E3 Innate and Learned Behaviour Flashcards
Describe innate behaviour
- Develop independently of the environmental context
- Controlled by genes and inherited from parents
- Uniform throughout population
- Product of natural selection
- e.g. suckling instinct in newborns, hunting instinct in some dogs
Describe learned behaviour
- Develops as a result of experience
- Modified by trial and error
- Variation within population
- Capacity to learn may be innate (language in humans, learning period)
- e.g. dolphin learning to perform, learning to drive a car, domestication of animals
Define taxis
An innate directional response to a (directional) stimulus
Define kinesis
An innate non-directional response to a stimulus
Discuss how the process of learning can improve the chances of survival
Learning involves acquiring information from past experiences to adapt to new situations. Organisms capable of learning can modify their behaviours in response to environmental change in order to survive
• Animals learn how to avoid dangerous situations and predators
• Birds learn that scarecrows pose no actual threat, and so eat crops
• Animals can learn who their mother is and stay close to avoid predators
• Animals learn how to hunt and obtain food
Outline Pavlov’s experiment
- Dogs normally salivate (unconditioned response) in anticipation of being fed (unconditioned stimulus)
- Pavlov sounded a bell (neutral stimulus) prior to feeding a dog
- After many repetitions, the dog came to associate the bell with food and began to salivate when the bell was rung (conditioned response)
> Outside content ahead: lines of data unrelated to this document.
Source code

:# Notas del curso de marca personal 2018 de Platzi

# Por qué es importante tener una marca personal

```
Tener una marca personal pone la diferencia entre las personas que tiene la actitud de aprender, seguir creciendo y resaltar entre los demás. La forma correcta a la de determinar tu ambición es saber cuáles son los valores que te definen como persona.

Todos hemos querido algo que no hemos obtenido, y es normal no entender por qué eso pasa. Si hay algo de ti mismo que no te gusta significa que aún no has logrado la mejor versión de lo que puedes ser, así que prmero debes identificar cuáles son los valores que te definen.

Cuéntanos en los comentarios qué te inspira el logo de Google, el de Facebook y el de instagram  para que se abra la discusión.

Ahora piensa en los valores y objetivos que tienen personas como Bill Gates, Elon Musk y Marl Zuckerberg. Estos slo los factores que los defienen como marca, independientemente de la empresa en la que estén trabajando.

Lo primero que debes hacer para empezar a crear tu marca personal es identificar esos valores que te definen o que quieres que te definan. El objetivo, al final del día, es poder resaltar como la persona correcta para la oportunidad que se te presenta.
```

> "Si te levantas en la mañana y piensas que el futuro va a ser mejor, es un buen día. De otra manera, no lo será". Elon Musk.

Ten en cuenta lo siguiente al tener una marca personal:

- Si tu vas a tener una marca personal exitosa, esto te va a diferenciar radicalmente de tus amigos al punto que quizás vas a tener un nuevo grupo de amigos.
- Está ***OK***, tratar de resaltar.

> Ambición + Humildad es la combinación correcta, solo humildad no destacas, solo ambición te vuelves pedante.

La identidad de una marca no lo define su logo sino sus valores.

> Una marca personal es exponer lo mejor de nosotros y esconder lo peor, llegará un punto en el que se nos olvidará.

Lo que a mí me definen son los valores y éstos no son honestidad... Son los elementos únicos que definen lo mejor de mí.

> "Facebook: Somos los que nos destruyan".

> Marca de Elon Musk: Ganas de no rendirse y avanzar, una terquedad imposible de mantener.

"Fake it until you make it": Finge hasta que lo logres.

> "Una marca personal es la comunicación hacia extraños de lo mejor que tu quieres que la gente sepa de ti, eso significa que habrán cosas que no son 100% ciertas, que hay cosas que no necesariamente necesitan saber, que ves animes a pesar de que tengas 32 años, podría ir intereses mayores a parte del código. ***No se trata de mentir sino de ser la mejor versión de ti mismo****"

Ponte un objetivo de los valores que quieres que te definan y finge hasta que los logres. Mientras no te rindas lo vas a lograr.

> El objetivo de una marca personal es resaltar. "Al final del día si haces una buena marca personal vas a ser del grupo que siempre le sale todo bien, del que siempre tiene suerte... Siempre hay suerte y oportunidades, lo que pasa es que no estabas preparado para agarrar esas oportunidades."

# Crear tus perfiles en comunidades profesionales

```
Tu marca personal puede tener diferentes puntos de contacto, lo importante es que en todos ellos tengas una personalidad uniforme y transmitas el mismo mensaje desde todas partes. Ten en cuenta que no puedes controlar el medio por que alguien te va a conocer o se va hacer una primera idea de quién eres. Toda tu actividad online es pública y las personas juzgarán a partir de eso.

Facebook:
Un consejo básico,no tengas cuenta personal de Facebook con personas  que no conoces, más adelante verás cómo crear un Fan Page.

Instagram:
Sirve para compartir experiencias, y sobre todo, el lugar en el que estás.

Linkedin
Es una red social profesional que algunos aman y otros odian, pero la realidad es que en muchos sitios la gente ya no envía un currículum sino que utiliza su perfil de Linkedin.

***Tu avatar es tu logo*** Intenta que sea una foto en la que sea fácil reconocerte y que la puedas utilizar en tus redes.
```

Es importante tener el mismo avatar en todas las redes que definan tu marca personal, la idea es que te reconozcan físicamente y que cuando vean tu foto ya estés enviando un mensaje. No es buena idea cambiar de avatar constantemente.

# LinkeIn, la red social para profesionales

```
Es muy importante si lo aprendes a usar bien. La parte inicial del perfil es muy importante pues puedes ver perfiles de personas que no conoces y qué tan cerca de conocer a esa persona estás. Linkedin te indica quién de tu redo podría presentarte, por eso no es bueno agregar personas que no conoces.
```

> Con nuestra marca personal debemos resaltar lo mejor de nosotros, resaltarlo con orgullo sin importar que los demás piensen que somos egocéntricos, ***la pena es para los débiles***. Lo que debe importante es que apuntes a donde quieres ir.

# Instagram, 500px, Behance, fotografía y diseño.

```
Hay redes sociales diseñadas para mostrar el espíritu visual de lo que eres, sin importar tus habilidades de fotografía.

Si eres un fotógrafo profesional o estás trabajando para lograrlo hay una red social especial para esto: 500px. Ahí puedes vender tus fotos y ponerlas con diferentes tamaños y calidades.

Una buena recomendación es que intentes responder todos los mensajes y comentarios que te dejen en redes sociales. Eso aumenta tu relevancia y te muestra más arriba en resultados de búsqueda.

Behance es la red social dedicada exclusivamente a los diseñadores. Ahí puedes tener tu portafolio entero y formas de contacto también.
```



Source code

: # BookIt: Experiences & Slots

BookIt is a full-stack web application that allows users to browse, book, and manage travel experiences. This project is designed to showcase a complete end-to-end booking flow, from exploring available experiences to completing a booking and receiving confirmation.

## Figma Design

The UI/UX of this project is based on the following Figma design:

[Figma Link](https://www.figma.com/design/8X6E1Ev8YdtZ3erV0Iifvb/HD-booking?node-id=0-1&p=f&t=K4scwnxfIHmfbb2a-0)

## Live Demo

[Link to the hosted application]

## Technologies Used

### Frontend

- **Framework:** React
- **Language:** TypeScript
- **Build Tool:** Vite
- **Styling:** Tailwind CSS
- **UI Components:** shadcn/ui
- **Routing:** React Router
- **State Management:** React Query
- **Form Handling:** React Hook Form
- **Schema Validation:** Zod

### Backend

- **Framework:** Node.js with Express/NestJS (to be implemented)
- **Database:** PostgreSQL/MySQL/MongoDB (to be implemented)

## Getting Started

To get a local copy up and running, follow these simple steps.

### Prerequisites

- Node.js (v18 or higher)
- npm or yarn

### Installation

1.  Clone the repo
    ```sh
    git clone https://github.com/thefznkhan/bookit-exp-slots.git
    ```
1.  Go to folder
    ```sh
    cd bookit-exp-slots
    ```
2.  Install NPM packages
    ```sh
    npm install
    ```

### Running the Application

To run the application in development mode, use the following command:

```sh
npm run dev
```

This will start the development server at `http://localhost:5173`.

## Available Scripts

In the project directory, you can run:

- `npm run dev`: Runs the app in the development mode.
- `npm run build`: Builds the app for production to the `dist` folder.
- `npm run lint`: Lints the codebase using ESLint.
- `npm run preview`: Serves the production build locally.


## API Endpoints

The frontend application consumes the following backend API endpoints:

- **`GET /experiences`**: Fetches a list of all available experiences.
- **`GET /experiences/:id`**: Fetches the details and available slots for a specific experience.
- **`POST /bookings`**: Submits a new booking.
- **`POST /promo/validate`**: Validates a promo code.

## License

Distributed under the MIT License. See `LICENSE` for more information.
Outline the role of inheritance and learning in the development of birdsong in young birds
- Birdsong has both inherited and learned components
- Each species has a species-specific crude template which is genetically inherited
- Within a species, birds have varied song, as they can learn to improve the song they have inherited
- After hatching there is a ‘sensitive period’ lasting about 100 days during which birds listen to adult song and modify their template
- If a bird does not hear song within this period, it will not modify its template.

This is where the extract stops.